:: PROVIDED DATA
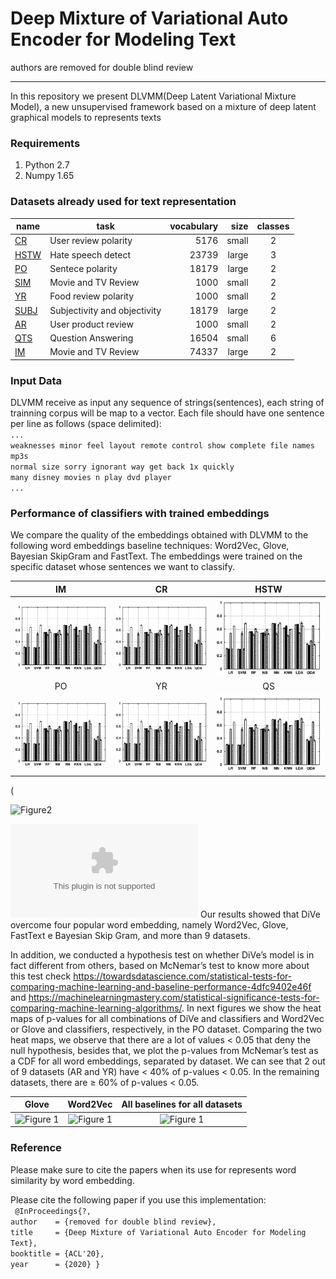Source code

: #                          Deep Mixture of Variational Auto Encoder for Modeling Text
authors are removed for double blind review 
***

In this repository we present DLVMM(Deep Latent Variational Mixture Model),  a new unsupervised framework based on a mixture of deep latent graphical models to represents texts
### Requirements
1. Python 2.7
2. Numpy 1.65


### Datasets already used for text representation 

|name | task | vocabulary | size | classes  |
|----------	|------------------------------	|-----------:|----------:|:-----------:|
|[CR](https://github.com/davidsbatista/Aspect-Based-Sentiment-Analysis/tree/master/datasets/CR)  | User review polarity | 5176 | small | 2 |
|[HSTW](https://github.com/zeerakw/hatespeech)  | Hate speech detect| 23739 | large |3  |
|[PO](https://www.cs.cornell.edu/people/pabo/movie-review-data/rt-polaritydata.tar.gz)| Sentece polarity | 18179| large |  2 |
|[SIM](https://github.com/hallr/DAT_SF_19/blob/master/data/yelp_labelled.txt)  | Movie and TV Review | 1000 | small|  2|
|[YR](https://github.com/hallr/DAT_SF_19/blob/master/data/yelp_labelled.txt)  | Food review polarity | 1000| small| 2|
|[SUBJ](http://www.cs.cornell.edu/people/pabo/movie-review-data/rotten_imdb.tar.gz) | Subjectivity and objectivity | 18179 | large | 2 |
|[AR](https://github.com/hallr/DAT_SF_19/blob/master/data/yelp_labelled.txt)  | User product review  | 1000| small | 2  |
|[QTS](http://cogcomp.org/Data/QA/QC/)  | Question Answering  | 16504 | small | 6  |
|[IM](https://drive.google.com/file/d/0B8yp1gOBCztyN0JaMDVoeXhHWm8/)  | Movie and TV Review | 74337| large| 2 | 

### Input Data
DLVMM receive as input any sequence of strings(sentences), each string of trainning corpus will be map to a vector.
Each file should have one sentence per line as follows (space delimited): \
`...`\
`weaknesses minor feel layout remote control show complete file names mp3s`\
`normal size sorry ignorant way get back 1x quickly` \
`many disney movies n play dvd player` \
`...`


###  Performance of classifiers with trained embeddings
We compare the quality of the embeddings obtained with DLVMM to the following word embeddings baseline techniques: Word2Vec, Glove, Bayesian SkipGram and FastText. The embeddings were trained on the specific dataset whose sentences we want to classify.

IM             |  CR|  HSTW
:-------------------------:|:-------------------------:|:-------------------------:
![Figure 1 ](figs/q2.png  "Title") |  ![Figure 1 ](figs/q2.png  "Title")|![Figure 1 ](figs/q2.png "Title")
PO             |  YR|  QS
![Figure 1 ](figs/q2.png "Title") |![Figure 1 ](figs/q2.png "Title")|![Figure 1 ](figs/q2.png "Title")

(



![Figure2](https://github.com/DiVeWord/DLVMM/blob/master/figs/q2.png"Title")

![Figure4](https://github.com/DiVeWord/DLVMM/blob/master/figs/q6.eps)
Our results showed that DiVe overcome four popular word embedding, namely Word2Vec, Glove, FastText e Bayesian Skip Gram, and more than 9 datasets.

In addition, we conducted a hypothesis test on whether DiVe’s model is in fact different from others, based on McNemar’s test to know more about this test check https://towardsdatascience.com/statistical-tests-for-comparing-machine-learning-and-baseline-performance-4dfc9402e46f and https://machinelearningmastery.com/statistical-significance-tests-for-comparing-machine-learning-algorithms/. In next figures we show the heat maps of p-values for all combinations of DiVe and classifiers and Word2Vec or Glove and classifiers, respectively, in the PO
dataset. Comparing the two heat maps, we observe that there are a lot of values < 0.05 that deny the null hypothesis, besides that, we plot the p-values from McNemar’s test as a CDF for all word embeddings, separated by dataset. We
can see that 2 out of 9 datasets (AR and YR) have < 40% of p-values < 0.05. In the remaining datasets, there are ≥ 60%
of p-values < 0.05.

Glove             |  Word2Vec|  All baselines for all datasets
:-------------------------:|:-------------------------:|:-------------------------:
![Figure 1 ](https://github.com/DiVeWord/DLVMM/blob/master/figs/heatglove.png  "Title") |  ![Figure 1 ](https://github.com/DiVeWord/DLVMM/blob/master/figs/heatw2v.png  "Title")|![Figure 1 ](https://github.com/DiVeWord/DLVMM/blob/master/figs/cdfs.png "Title")

### Reference

Please make sure to cite the papers when its use for represents word similarity by word embedding.

Please cite the following paper if you use this implementation:\
`
@InProceedings{?,`\
  `author    = {removed for double blind review},`\
  `title     = {Deep Mixture of Variational Auto Encoder for Modeling Text},`\
  `booktitle = {ACL'20},`\
  `year      = {2020} }`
::::
- [TASK DIRECTIONS]
Beginning with the first line of the entries above, repeat each line word for word until the line with "2. Numpy 1.65" has been given too. Omit the pictures.

- [WRITTEN SOLUTION]
Source code

: #                          Deep Mixture of Variational Auto Encoder for Modeling Text
authors are removed for double blind review 
***

In this repository we present DLVMM(Deep Latent Variational Mixture Model),  a new unsupervised framework based on a mixture of deep latent graphical models to represents texts
### Requirements
1. Python 2.7
2. Numpy 1.65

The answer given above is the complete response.